Problem to solve |
The expected result is every line of the records, printed exactly.

-------

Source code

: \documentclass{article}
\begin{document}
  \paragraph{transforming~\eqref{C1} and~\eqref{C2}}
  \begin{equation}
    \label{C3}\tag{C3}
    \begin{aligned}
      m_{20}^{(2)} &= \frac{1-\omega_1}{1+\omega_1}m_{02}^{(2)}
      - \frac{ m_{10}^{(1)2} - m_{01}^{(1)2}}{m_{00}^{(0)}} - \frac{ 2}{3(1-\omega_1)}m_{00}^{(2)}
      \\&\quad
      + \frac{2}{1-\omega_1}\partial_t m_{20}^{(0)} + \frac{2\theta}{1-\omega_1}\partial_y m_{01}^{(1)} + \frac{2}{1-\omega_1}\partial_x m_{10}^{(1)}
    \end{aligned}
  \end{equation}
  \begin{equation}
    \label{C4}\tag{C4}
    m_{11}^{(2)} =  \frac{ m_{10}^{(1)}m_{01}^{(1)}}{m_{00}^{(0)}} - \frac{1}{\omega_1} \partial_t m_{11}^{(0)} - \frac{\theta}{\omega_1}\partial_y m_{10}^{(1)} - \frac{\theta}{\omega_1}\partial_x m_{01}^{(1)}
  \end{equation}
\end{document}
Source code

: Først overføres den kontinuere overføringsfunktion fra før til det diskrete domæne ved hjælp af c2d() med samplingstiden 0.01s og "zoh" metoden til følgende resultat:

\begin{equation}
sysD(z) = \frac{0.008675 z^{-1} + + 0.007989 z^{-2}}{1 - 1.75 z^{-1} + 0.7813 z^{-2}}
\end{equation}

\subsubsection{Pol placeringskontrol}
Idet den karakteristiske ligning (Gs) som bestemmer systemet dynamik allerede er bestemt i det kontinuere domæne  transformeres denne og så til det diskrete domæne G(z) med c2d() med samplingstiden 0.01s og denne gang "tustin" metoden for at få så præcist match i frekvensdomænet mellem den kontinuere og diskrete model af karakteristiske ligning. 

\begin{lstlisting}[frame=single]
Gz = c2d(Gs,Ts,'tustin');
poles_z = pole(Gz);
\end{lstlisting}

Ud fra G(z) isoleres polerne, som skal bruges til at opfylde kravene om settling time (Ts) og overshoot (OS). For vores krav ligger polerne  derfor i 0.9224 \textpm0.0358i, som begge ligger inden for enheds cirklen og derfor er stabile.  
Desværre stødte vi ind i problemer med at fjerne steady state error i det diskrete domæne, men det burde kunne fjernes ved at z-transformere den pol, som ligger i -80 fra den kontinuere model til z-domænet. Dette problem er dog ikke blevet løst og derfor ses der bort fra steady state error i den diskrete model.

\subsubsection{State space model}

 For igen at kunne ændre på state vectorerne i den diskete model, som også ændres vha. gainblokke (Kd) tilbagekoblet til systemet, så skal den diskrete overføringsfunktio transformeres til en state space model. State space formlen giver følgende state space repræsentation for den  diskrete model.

-------

Exercise response |
Source code

: \documentclass{article}
\begin{document}
  \paragraph{transforming~\eqref{C1} and~\eqref{C2}}
  \begin{equation}
    \label{C3}\tag{C3}
    \begin{aligned}
      m_{20}^{(2)} &= \frac{1-\omega_1}{1+\omega_1}m_{02}^{(2)}
      - \frac{ m_{10}^{(1)2} - m_{01}^{(1)2}}{m_{00}^{(0)}} - \frac{ 2}{3(1-\omega_1)}m_{00}^{(2)}
      \\&\quad
      + \frac{2}{1-\omega_1}\partial_t m_{20}^{(0)} + \frac{2\theta}{1-\omega_1}\partial_y m_{01}^{(1)} + \frac{2}{1-\omega_1}\partial_x m_{10}^{(1)}
    \end{aligned}
  \end{equation}
  \begin{equation}
    \label{C4}\tag{C4}
    m_{11}^{(2)} =  \frac{ m_{10}^{(1)}m_{01}^{(1)}}{m_{00}^{(0)}} - \frac{1}{\omega_1} \partial_t m_{11}^{(0)} - \frac{\theta}{\omega_1}\partial_y m_{10}^{(1)} - \frac{\theta}{\omega_1}\partial_x m_{01}^{(1)}
  \end{equation}
\end{document}
Source code

: Først overføres den kontinuere overføringsfunktion fra før til det diskrete domæne ved hjælp af c2d() med samplingstiden 0.01s og "zoh" metoden til følgende resultat:

\begin{equation}
sysD(z) = \frac{0.008675 z^{-1} + + 0.007989 z^{-2}}{1 - 1.75 z^{-1} + 0.7813 z^{-2}}
\end{equation}

\subsubsection{Pol placeringskontrol}
Idet den karakteristiske ligning (Gs) som bestemmer systemet dynamik allerede er bestemt i det kontinuere domæne  transformeres denne og så til det diskrete domæne G(z) med c2d() med samplingstiden 0.01s og denne gang "tustin" metoden for at få så præcist match i frekvensdomænet mellem den kontinuere og diskrete model af karakteristiske ligning. 

\begin{lstlisting}[frame=single]
Gz = c2d(Gs,Ts,'tustin');
poles_z = pole(Gz);
\end{lstlisting}

Ud fra G(z) isoleres polerne, som skal bruges til at opfylde kravene om settling time (Ts) og overshoot (OS). For vores krav ligger polerne  derfor i 0.9224 \textpm0.0358i, som begge ligger inden for enheds cirklen og derfor er stabile.  
Desværre stødte vi ind i problemer med at fjerne steady state error i det diskrete domæne, men det burde kunne fjernes ved at z-transformere den pol, som ligger i -80 fra den kontinuere model til z-domænet. Dette problem er dog ikke blevet løst og derfor ses der bort fra steady state error i den diskrete model.

\subsubsection{State space model}

 For igen at kunne ændre på state vectorerne i den diskete model, som også ændres vha. gainblokke (Kd) tilbagekoblet til systemet, så skal den diskrete overføringsfunktio transformeres til en state space model. State space formlen giver følgende state space repræsentation for den  diskrete model.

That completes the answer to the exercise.